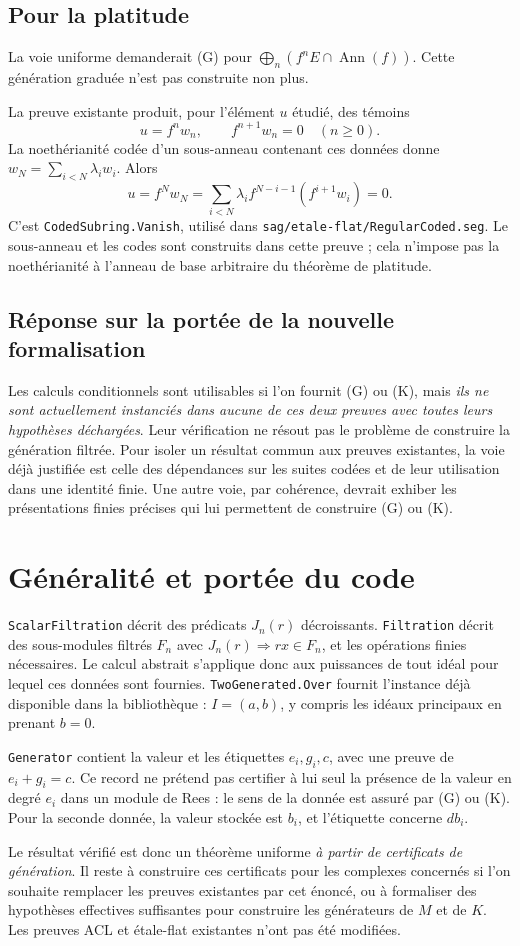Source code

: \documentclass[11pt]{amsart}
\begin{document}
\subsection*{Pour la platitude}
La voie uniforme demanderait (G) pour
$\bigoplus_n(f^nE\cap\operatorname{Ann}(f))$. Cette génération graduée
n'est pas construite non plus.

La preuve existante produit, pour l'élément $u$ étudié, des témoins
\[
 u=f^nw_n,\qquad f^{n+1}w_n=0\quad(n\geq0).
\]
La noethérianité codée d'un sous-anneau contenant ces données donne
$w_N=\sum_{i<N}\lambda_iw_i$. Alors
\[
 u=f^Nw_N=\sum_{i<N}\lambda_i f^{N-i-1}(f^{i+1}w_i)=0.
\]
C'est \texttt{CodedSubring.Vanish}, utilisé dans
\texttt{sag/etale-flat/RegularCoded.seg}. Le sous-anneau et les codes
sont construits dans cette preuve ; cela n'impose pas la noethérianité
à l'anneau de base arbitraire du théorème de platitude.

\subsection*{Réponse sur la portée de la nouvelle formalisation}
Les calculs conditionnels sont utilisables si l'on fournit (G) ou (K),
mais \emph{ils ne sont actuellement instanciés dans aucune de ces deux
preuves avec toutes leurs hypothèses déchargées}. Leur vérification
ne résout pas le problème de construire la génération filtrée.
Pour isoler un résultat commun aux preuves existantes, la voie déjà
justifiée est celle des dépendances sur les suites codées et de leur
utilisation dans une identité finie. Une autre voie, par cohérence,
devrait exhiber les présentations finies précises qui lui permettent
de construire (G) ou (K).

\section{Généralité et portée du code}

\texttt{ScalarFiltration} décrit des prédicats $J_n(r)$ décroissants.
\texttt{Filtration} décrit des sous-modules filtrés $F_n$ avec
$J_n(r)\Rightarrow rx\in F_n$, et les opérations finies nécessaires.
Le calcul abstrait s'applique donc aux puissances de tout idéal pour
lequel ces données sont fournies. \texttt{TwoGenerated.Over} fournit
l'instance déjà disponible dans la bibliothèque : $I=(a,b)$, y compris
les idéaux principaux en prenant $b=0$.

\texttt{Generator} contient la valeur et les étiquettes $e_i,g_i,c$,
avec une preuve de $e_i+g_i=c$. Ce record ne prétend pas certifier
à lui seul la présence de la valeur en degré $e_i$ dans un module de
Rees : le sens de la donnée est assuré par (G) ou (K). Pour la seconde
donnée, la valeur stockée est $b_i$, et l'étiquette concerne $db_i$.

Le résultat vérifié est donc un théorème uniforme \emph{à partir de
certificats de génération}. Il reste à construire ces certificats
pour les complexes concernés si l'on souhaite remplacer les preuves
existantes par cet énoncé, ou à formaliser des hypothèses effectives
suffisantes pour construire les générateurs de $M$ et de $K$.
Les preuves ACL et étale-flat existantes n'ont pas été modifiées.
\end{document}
⁂
Problem requirements:
When you copy the records above, keep every word exact but leave out the pictures.

Worked solution:
Source code

: \documentclass[11pt]{amsart}
\begin{document}
\subsection*{Pour la platitude}
La voie uniforme demanderait (G) pour
$\bigoplus_n(f^nE\cap\operatorname{Ann}(f))$. Cette génération graduée
n'est pas construite non plus.

La preuve existante produit, pour l'élément $u$ étudié, des témoins
\[
 u=f^nw_n,\qquad f^{n+1}w_n=0\quad(n\geq0).
\]
La noethérianité codée d'un sous-anneau contenant ces données donne
$w_N=\sum_{i<N}\lambda_iw_i$. Alors
\[
 u=f^Nw_N=\sum_{i<N}\lambda_i f^{N-i-1}(f^{i+1}w_i)=0.
\]
C'est \texttt{CodedSubring.Vanish}, utilisé dans
\texttt{sag/etale-flat/RegularCoded.seg}. Le sous-anneau et les codes
sont construits dans cette preuve ; cela n'impose pas la noethérianité
à l'anneau de base arbitraire du théorème de platitude.

\subsection*{Réponse sur la portée de la nouvelle formalisation}
Les calculs conditionnels sont utilisables si l'on fournit (G) ou (K),
mais \emph{ils ne sont actuellement instanciés dans aucune de ces deux
preuves avec toutes leurs hypothèses déchargées}. Leur vérification
ne résout pas le problème de construire la génération filtrée.
Pour isoler un résultat commun aux preuves existantes, la voie déjà
justifiée est celle des dépendances sur les suites codées et de leur
utilisation dans une identité finie. Une autre voie, par cohérence,
devrait exhiber les présentations finies précises qui lui permettent
de construire (G) ou (K).

\section{Généralité et portée du code}

\texttt{ScalarFiltration} décrit des prédicats $J_n(r)$ décroissants.
\texttt{Filtration} décrit des sous-modules filtrés $F_n$ avec
$J_n(r)\Rightarrow rx\in F_n$, et les opérations finies nécessaires.
Le calcul abstrait s'applique donc aux puissances de tout idéal pour
lequel ces données sont fournies. \texttt{TwoGenerated.Over} fournit
l'instance déjà disponible dans la bibliothèque : $I=(a,b)$, y compris
les idéaux principaux en prenant $b=0$.

\texttt{Generator} contient la valeur et les étiquettes $e_i,g_i,c$,
avec une preuve de $e_i+g_i=c$. Ce record ne prétend pas certifier
à lui seul la présence de la valeur en degré $e_i$ dans un module de
Rees : le sens de la donnée est assuré par (G) ou (K). Pour la seconde
donnée, la valeur stockée est $b_i$, et l'étiquette concerne $db_i$.

Le résultat vérifié est donc un théorème uniforme \emph{à partir de
certificats de génération}. Il reste à construire ces certificats
pour les complexes concernés si l'on souhaite remplacer les preuves
existantes par cet énoncé, ou à formaliser des hypothèses effectives
suffisantes pour construire les générateurs de $M$ et de $K$.
Les preuves ACL et étale-flat existantes n'ont pas été modifiées.
\end{document}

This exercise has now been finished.